Having read Terry's answer, I found a counterexample of my own. It's quite a bit simpler (although less nice in the sense that the liminf is $-\infty$ rather than 0).

It's actually an additive process rather than sub-additive one. Define a transformation $T$ on $X=\mathbb N^\mathbb Z\times\lbrace 0,1\rbrace$ by $T(x,0)=(x,1)$ and $T(x,1)=(Sx,0)$ where $S$ is the shift. Define the function $f(x,0)=-x_0$ and $f(x,1)=x_0$. Let the measure on $X$ be $\mu\times c$ where $c$ is counting measure and $\mu$ is a horrendously non-integrable iid process on $\mathbb N^\mathbb Z$. 

If you look at the values of $f$ along an orbit, you see the values $-x_0,x_0,-x_1,x_1,-x_2,x_2,\ldots$ if you start from an `even' point or $x_0,-x_1,x_1,-x_2,x_2,\ldots$ if you start from an odd point.
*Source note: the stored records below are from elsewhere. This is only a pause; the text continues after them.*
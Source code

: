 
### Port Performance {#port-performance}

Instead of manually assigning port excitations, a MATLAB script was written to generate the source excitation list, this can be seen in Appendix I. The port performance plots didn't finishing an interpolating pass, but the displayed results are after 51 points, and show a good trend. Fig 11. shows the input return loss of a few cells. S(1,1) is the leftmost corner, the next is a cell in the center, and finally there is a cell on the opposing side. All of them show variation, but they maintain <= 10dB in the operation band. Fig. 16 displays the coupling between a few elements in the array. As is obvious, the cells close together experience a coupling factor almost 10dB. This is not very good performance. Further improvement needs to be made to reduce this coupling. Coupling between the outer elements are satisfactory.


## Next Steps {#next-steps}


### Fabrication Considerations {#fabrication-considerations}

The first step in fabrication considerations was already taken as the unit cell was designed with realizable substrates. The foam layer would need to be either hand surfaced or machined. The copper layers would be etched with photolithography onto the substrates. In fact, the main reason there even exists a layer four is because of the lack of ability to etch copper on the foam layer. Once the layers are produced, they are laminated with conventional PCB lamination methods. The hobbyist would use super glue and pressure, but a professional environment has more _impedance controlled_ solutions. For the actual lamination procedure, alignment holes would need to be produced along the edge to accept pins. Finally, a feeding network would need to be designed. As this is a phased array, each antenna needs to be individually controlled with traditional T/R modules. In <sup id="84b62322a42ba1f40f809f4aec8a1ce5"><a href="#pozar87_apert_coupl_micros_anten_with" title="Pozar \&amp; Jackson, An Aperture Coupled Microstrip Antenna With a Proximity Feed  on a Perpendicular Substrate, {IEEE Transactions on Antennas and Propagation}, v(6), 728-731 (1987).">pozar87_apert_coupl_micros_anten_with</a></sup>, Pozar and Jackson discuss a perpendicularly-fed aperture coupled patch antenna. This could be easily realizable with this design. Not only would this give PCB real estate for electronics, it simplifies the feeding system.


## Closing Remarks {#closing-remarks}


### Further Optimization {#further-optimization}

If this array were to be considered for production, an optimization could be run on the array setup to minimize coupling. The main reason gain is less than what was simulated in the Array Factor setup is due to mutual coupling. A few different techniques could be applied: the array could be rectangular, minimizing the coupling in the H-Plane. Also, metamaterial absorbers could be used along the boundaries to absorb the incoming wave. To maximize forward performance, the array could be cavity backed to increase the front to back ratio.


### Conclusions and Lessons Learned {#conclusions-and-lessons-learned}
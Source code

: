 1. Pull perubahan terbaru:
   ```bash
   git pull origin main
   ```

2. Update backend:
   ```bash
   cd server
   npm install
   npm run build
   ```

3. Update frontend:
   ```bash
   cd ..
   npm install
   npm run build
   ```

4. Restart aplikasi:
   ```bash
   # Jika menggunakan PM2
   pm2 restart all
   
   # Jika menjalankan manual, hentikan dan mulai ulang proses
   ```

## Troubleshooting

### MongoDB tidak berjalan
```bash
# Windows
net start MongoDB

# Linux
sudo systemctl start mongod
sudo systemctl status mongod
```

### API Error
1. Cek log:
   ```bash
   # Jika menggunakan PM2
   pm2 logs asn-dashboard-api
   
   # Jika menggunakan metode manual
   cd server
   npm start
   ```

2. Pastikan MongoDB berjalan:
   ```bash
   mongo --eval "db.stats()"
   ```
In the first case the partial sums $S_nf(x)$ are always non-positive and take the value 0 infinitely often, so that $\limsup S_nf(x)/n=0$. In the second case, the partial sums $S_nf(x)$ are bounded above by $x_0$ and take this value infinitely often, so that again $\limsup S_nf(x)/n=0$. 

On the other hand, in the first case, summing $2n+1$ terms, $S_{2n+1}f/(2n+1)=-x_n/(2n+1)$. If the distribution is sufficiently nasty (e.g. $x_n$ takes the value $2^{n^2}$ with probability $2^{-n}$), you get $\liminf S_nf/n=-\infty$. Similarly in the second case, summing $2n$ terms, you see that $\liminf S_nf/n=-\infty$.